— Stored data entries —
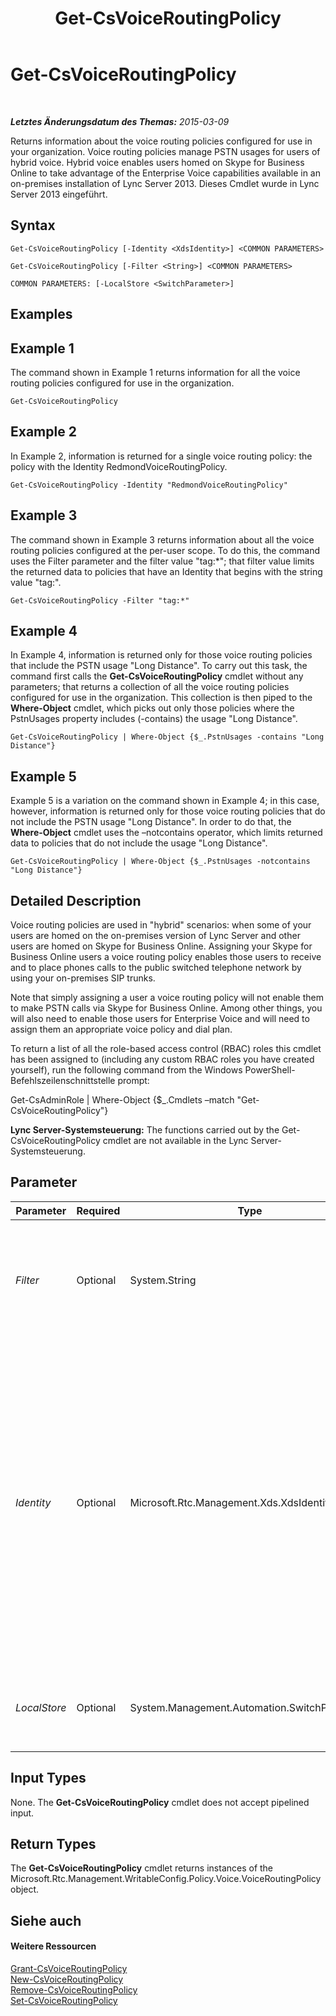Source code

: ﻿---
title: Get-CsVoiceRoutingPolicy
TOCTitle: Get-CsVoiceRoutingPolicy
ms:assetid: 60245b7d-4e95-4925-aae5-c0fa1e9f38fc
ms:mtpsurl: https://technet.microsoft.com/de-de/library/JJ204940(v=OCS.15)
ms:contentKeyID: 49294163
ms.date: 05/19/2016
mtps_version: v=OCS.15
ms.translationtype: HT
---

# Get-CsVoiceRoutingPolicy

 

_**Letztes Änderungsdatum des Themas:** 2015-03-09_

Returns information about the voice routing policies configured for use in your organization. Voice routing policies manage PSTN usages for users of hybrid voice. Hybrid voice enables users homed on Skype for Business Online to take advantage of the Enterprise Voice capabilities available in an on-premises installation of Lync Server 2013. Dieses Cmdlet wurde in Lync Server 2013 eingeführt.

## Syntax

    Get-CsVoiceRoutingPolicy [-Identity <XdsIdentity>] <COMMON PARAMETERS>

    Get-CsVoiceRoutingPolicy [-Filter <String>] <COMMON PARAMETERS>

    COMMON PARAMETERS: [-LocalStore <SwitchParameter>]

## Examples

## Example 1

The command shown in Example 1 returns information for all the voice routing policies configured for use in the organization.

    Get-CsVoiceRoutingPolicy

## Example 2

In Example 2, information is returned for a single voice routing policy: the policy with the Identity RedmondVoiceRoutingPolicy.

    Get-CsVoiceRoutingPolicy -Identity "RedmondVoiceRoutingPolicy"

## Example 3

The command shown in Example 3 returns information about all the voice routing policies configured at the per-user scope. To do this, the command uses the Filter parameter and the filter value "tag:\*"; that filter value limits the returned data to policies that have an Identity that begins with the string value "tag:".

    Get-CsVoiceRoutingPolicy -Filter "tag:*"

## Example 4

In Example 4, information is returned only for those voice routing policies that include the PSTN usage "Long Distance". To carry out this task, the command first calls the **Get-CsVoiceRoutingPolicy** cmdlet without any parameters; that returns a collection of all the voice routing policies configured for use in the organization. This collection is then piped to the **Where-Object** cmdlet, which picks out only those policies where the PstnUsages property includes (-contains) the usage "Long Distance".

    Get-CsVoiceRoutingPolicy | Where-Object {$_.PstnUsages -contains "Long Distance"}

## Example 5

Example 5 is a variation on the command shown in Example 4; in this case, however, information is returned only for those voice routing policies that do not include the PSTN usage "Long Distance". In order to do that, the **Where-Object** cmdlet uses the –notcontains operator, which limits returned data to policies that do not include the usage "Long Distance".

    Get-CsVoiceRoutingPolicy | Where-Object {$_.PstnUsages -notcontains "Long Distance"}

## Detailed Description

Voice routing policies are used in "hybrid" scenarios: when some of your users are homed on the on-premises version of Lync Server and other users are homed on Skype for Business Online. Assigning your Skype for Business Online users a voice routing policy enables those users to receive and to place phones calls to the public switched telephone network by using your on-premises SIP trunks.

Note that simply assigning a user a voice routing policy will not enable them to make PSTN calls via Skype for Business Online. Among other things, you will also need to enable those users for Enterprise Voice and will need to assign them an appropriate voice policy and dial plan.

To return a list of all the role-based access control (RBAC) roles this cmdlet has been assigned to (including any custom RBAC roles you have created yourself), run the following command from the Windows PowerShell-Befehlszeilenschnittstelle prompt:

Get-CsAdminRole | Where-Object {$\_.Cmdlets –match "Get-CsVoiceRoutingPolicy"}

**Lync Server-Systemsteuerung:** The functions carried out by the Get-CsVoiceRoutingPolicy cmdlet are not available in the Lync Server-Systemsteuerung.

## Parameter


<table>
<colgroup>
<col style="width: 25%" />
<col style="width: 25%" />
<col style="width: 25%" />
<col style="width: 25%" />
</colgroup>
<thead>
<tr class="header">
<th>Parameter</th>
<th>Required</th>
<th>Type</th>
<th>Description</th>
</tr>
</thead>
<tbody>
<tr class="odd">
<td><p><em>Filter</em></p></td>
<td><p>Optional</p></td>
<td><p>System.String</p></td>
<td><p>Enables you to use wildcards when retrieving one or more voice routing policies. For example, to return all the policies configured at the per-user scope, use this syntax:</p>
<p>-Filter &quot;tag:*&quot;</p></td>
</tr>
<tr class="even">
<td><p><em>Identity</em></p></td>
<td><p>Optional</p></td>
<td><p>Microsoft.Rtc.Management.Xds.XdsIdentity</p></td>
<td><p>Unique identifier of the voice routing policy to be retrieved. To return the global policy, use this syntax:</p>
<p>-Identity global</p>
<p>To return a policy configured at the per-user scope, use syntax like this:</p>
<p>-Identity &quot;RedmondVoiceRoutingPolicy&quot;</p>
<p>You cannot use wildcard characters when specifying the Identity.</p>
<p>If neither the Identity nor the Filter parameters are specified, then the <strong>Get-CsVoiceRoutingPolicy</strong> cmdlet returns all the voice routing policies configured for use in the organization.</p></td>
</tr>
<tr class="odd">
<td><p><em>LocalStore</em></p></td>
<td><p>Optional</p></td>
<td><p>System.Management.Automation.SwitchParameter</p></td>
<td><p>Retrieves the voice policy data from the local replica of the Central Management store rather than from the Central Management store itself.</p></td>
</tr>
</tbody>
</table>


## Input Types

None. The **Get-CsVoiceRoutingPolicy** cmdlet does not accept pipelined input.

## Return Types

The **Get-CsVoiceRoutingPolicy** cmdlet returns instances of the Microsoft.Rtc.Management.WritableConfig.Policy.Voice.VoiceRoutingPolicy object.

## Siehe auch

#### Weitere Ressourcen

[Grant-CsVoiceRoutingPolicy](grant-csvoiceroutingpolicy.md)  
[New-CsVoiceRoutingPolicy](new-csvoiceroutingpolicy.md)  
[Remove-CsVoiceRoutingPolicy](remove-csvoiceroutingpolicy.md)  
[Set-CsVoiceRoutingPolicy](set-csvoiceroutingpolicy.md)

...

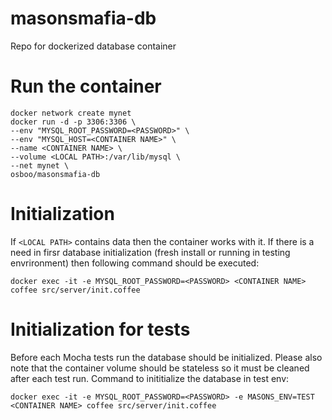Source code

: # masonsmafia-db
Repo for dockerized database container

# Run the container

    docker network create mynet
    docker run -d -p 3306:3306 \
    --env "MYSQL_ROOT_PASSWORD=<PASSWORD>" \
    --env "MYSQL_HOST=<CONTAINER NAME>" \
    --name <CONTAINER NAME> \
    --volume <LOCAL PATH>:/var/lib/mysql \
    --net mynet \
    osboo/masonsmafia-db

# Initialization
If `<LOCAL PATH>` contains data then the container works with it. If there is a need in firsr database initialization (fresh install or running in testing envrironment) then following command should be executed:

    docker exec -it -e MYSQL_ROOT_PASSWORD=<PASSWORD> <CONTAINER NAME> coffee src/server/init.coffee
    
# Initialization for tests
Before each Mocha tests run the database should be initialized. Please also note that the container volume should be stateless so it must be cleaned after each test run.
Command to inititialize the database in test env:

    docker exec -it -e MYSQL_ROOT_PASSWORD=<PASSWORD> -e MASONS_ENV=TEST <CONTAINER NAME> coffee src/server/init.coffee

— What the task asks —
In the data above, find the line with "None. The **Get-CsVoiceRoutingPolicy**" and the line with "[Set-CsVoiceRoutingPolicy](set-csvoiceroutingpolicy.md)". Retype both, plus every line between them, exactly.

— Result of the exercise —
None. The **Get-CsVoiceRoutingPolicy** cmdlet does not accept pipelined input.

## Return Types

The **Get-CsVoiceRoutingPolicy** cmdlet returns instances of the Microsoft.Rtc.Management.WritableConfig.Policy.Voice.VoiceRoutingPolicy object.

## Siehe auch

#### Weitere Ressourcen

[Grant-CsVoiceRoutingPolicy](grant-csvoiceroutingpolicy.md)  
[New-CsVoiceRoutingPolicy](new-csvoiceroutingpolicy.md)  
[Remove-CsVoiceRoutingPolicy](remove-csvoiceroutingpolicy.md)  
[Set-CsVoiceRoutingPolicy](set-csvoiceroutingpolicy.md)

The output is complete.